### DATASET RECORDS
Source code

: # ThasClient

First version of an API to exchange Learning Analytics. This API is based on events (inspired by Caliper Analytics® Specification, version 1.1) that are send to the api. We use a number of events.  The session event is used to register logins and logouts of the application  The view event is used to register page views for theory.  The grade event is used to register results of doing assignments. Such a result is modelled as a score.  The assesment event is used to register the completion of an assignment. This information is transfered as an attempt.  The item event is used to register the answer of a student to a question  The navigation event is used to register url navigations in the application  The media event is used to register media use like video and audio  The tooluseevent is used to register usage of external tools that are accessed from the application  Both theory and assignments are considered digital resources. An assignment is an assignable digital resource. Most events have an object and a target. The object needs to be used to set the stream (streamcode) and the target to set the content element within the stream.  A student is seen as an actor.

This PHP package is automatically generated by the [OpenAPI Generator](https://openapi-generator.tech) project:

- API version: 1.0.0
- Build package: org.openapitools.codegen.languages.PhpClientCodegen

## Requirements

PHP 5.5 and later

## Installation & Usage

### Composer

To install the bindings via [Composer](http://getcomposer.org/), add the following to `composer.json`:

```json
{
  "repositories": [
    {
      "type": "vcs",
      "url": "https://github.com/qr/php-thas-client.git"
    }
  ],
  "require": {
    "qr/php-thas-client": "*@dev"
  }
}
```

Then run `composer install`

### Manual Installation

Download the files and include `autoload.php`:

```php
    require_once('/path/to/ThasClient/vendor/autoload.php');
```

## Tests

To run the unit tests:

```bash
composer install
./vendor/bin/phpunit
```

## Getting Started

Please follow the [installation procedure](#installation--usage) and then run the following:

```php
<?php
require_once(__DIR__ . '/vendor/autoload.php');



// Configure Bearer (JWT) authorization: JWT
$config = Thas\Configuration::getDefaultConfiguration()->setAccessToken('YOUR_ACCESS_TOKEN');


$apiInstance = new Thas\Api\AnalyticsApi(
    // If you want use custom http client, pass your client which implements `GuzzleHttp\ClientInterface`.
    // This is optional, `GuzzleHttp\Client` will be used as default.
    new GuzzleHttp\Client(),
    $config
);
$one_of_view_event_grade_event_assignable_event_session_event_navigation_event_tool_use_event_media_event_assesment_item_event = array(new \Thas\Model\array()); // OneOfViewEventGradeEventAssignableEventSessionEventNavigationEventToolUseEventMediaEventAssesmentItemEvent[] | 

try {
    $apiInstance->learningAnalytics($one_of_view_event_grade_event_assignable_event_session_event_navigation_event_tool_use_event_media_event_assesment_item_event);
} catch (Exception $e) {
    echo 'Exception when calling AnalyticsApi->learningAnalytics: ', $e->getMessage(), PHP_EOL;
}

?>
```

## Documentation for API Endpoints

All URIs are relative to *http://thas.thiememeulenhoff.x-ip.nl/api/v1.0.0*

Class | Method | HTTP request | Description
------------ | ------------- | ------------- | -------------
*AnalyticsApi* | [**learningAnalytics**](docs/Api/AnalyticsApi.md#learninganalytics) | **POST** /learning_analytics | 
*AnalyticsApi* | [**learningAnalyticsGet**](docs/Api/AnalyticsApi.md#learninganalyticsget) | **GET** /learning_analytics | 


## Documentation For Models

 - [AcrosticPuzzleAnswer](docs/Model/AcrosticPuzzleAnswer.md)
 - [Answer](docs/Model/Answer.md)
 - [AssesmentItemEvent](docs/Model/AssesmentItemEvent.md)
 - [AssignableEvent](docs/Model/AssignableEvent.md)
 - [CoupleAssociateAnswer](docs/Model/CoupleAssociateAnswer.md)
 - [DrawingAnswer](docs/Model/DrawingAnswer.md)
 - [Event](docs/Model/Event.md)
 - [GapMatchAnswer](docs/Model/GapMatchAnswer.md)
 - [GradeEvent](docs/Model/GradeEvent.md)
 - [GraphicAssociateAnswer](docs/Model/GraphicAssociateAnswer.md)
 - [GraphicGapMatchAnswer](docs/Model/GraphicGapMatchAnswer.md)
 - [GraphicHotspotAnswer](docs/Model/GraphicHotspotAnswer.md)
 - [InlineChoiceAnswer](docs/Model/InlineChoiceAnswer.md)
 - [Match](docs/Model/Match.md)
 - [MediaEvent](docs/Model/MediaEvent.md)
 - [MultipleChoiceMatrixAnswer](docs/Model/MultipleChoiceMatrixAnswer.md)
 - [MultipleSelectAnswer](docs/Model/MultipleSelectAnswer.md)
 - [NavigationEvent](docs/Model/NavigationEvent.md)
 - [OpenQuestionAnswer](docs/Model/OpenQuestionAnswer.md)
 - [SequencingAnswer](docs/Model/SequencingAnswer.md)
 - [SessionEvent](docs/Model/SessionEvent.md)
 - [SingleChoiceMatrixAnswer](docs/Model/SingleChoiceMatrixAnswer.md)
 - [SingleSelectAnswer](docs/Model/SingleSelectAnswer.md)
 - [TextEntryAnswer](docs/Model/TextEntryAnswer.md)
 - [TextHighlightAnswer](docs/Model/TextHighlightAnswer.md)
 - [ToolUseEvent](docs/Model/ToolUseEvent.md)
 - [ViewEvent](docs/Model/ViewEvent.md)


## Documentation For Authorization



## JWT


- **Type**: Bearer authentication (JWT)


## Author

### PROBLEM
What is needed is each line from the records with the word "apiInstance" in it.

### YOUR RESPONSE
$apiInstance = new Thas\Api\AnalyticsApi(
    $apiInstance->learningAnalytics($one_of_view_event_grade_event_assignable_event_session_event_navigation_event_tool_use_event_media_event_assesment_item_event);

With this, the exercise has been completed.